[Brief] What you return must be the data below, word for word, without any images.

[Raw data]
================================

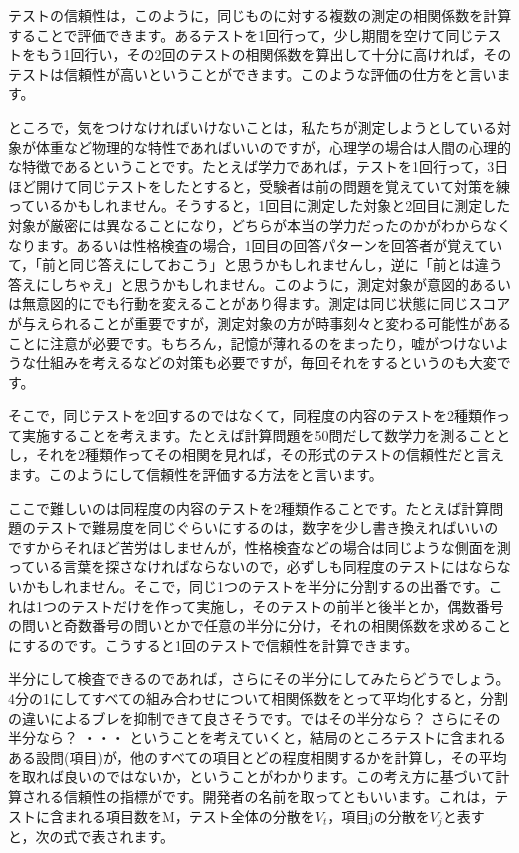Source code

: \documentclass{ltjbook}
\begin{document}
テストの信頼性は，このように，同じものに対する複数の測定の相関係数を計算することで評価できます。あるテストを1回行って，少し期間を空けて同じテストをもう1回行い，その2回のテストの相関係数を算出して十分に高ければ，そのテストは信頼性が高いということができます。このような評価の仕方をと言います。

ところで，気をつけなければいけないことは，私たちが測定しようとしている対象が体重など物理的な特性であればいいのですが，心理学の場合は人間の心理的な特徴であるということです。たとえば学力であれば，テストを1回行って，3日ほど開けて同じテストをしたとすると，受験者は前の問題を覚えていて対策を練っているかもしれません。そうすると，1回目に測定した対象と2回目に測定した対象が厳密には異なることになり，どちらが本当の学力だったのかがわからなくなります。あるいは性格検査の場合，1回目の回答パターンを回答者が覚えていて，「前と同じ答えにしておこう」と思うかもしれませんし，逆に「前とは違う答えにしちゃえ」と思うかもしれません。このように，測定対象が意図的あるいは無意図的にでも行動を変えることがあり得ます。測定は同じ状態に同じスコアが与えられることが重要ですが，測定対象の方が時事刻々と変わる可能性があることに注意が必要です。もちろん，記憶が薄れるのをまったり，嘘がつけないような仕組みを考えるなどの対策も必要ですが，毎回それをするというのも大変です。

そこで，同じテストを2回するのではなくて，同程度の内容のテストを2種類作って実施することを考えます。たとえば計算問題を50問だして数学力を測ることとし，それを2種類作ってその相関を見れば，その形式のテストの信頼性だと言えます。このようにして信頼性を評価する方法をと言います。

ここで難しいのは同程度の内容のテストを2種類作ることです。たとえば計算問題のテストで難易度を同じぐらいにするのは，数字を少し書き換えればいいのですからそれほど苦労はしませんが，性格検査などの場合は同じような側面を測っている言葉を探さなければならないので，必ずしも同程度のテストにはならないかもしれません。そこで，同じ1つのテストを半分に分割するの出番です。これは1つのテストだけを作って実施し，そのテストの前半と後半とか，偶数番号の問いと奇数番号の問いとかで任意の半分に分け，それの相関係数を求めることにするのです。こうすると1回のテストで信頼性を計算できます。

半分にして検査できるのであれば，さらにその半分にしてみたらどうでしょう。4分の1にしてすべての組み合わせについて相関係数をとって平均化すると，分割の違いによるブレを抑制できて良さそうです。ではその半分なら？ さらにその半分なら？ ・・・
ということを考えていくと，結局のところテストに含まれるある設問(項目)が，他のすべての項目とどの程度相関するかを計算し，その平均を取れば良いのではないか，ということがわかります。この考え方に基づいて計算される信頼性の指標がです。開発者の名前を取ってともいいます。これは，テストに含まれる項目数をM，テスト全体の分散を$V_t$，項目jの分散を$V_j$と表すと，次の式で表されます。
\end{document}
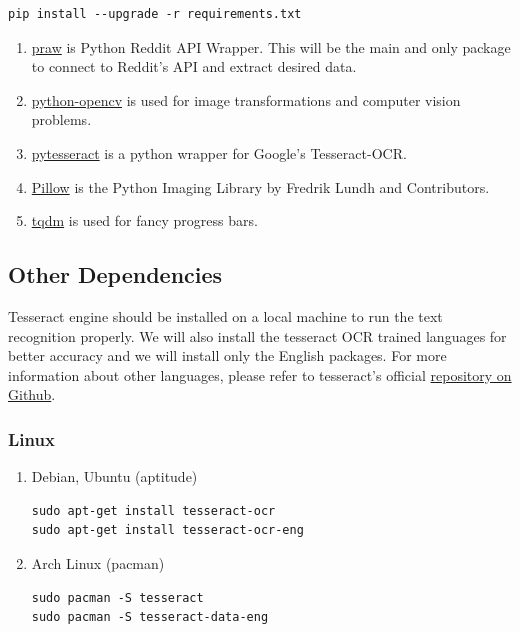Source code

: \documentclass[11pt]{article}
\begin{document}
\begin{verbatim}
pip install --upgrade -r requirements.txt
\end{verbatim}
\begin{enumerate}
\item \href{https://github.com/praw-dev/praw}{praw} is Python Reddit API Wrapper. This will be the main and only package to
connect to Reddit's API and extract desired data.
\item \href{https://pypi.python.org/pypi/opencv-python}{python-opencv} is used for image transformations and computer vision problems.
\item \href{https://pypi.python.org/pypi/pytesseract}{pytesseract} is a python wrapper for Google's Tesseract-OCR.
\item \href{https://pillow.readthedocs.io/en/latest/}{Pillow} is the Python  Imaging Library by Fredrik Lundh and Contributors.
\item \href{https://pypi.python.org/pypi/tqdm}{tqdm} is used for fancy progress bars.
\end{enumerate}

\subsection{Other Dependencies}
\label{sec-1-2}

Tesseract engine should be installed on a local machine to run the text
recognition properly. We will also install the tesseract OCR trained 
languages for better accuracy and we will install only the English 
packages. For more information about other languages, please refer to 
tesseract's official 
\href{https://github.com/tesseract-ocr/tesseract}{repository on Github}.

\subsubsection{Linux}
\label{sec-1-2-1}

\begin{enumerate}
\item Debian, Ubuntu (aptitude)
\label{sec-1-2-1-1}

\begin{verbatim}
sudo apt-get install tesseract-ocr
sudo apt-get install tesseract-ocr-eng
\end{verbatim}

\item Arch Linux (pacman)
\label{sec-1-2-1-2}

\begin{verbatim}
sudo pacman -S tesseract
sudo pacman -S tesseract-data-eng
\end{verbatim}
\end{enumerate}
\end{document}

================================

[Exercise solution]
Source code

: \documentclass{ltjbook}
\begin{document}
テストの信頼性は，このように，同じものに対する複数の測定の相関係数を計算することで評価できます。あるテストを1回行って，少し期間を空けて同じテストをもう1回行い，その2回のテストの相関係数を算出して十分に高ければ，そのテストは信頼性が高いということができます。このような評価の仕方をと言います。

ところで，気をつけなければいけないことは，私たちが測定しようとしている対象が体重など物理的な特性であればいいのですが，心理学の場合は人間の心理的な特徴であるということです。たとえば学力であれば，テストを1回行って，3日ほど開けて同じテストをしたとすると，受験者は前の問題を覚えていて対策を練っているかもしれません。そうすると，1回目に測定した対象と2回目に測定した対象が厳密には異なることになり，どちらが本当の学力だったのかがわからなくなります。あるいは性格検査の場合，1回目の回答パターンを回答者が覚えていて，「前と同じ答えにしておこう」と思うかもしれませんし，逆に「前とは違う答えにしちゃえ」と思うかもしれません。このように，測定対象が意図的あるいは無意図的にでも行動を変えることがあり得ます。測定は同じ状態に同じスコアが与えられることが重要ですが，測定対象の方が時事刻々と変わる可能性があることに注意が必要です。もちろん，記憶が薄れるのをまったり，嘘がつけないような仕組みを考えるなどの対策も必要ですが，毎回それをするというのも大変です。

そこで，同じテストを2回するのではなくて，同程度の内容のテストを2種類作って実施することを考えます。たとえば計算問題を50問だして数学力を測ることとし，それを2種類作ってその相関を見れば，その形式のテストの信頼性だと言えます。このようにして信頼性を評価する方法をと言います。

ここで難しいのは同程度の内容のテストを2種類作ることです。たとえば計算問題のテストで難易度を同じぐらいにするのは，数字を少し書き換えればいいのですからそれほど苦労はしませんが，性格検査などの場合は同じような側面を測っている言葉を探さなければならないので，必ずしも同程度のテストにはならないかもしれません。そこで，同じ1つのテストを半分に分割するの出番です。これは1つのテストだけを作って実施し，そのテストの前半と後半とか，偶数番号の問いと奇数番号の問いとかで任意の半分に分け，それの相関係数を求めることにするのです。こうすると1回のテストで信頼性を計算できます。

半分にして検査できるのであれば，さらにその半分にしてみたらどうでしょう。4分の1にしてすべての組み合わせについて相関係数をとって平均化すると，分割の違いによるブレを抑制できて良さそうです。ではその半分なら？ さらにその半分なら？ ・・・
ということを考えていくと，結局のところテストに含まれるある設問(項目)が，他のすべての項目とどの程度相関するかを計算し，その平均を取れば良いのではないか，ということがわかります。この考え方に基づいて計算される信頼性の指標がです。開発者の名前を取ってともいいます。これは，テストに含まれる項目数をM，テスト全体の分散を$V_t$，項目jの分散を$V_j$と表すと，次の式で表されます。
\end{document}
Source code

: \documentclass[11pt]{article}
\begin{document}
\begin{verbatim}
pip install --upgrade -r requirements.txt
\end{verbatim}
\begin{enumerate}
\item \href{https://github.com/praw-dev/praw}{praw} is Python Reddit API Wrapper. This will be the main and only package to
connect to Reddit's API and extract desired data.
\item \href{https://pypi.python.org/pypi/opencv-python}{python-opencv} is used for image transformations and computer vision problems.
\item \href{https://pypi.python.org/pypi/pytesseract}{pytesseract} is a python wrapper for Google's Tesseract-OCR.
\item \href{https://pillow.readthedocs.io/en/latest/}{Pillow} is the Python  Imaging Library by Fredrik Lundh and Contributors.
\item \href{https://pypi.python.org/pypi/tqdm}{tqdm} is used for fancy progress bars.
\end{enumerate}

\subsection{Other Dependencies}
\label{sec-1-2}

Tesseract engine should be installed on a local machine to run the text
recognition properly. We will also install the tesseract OCR trained 
languages for better accuracy and we will install only the English 
packages. For more information about other languages, please refer to 
tesseract's official 
\href{https://github.com/tesseract-ocr/tesseract}{repository on Github}.

\subsubsection{Linux}
\label{sec-1-2-1}

\begin{enumerate}
\item Debian, Ubuntu (aptitude)
\label{sec-1-2-1-1}

\begin{verbatim}
sudo apt-get install tesseract-ocr
sudo apt-get install tesseract-ocr-eng
\end{verbatim}

\item Arch Linux (pacman)
\label{sec-1-2-1-2}

\begin{verbatim}
sudo pacman -S tesseract
sudo pacman -S tesseract-data-eng
\end{verbatim}
\end{enumerate}
\end{document}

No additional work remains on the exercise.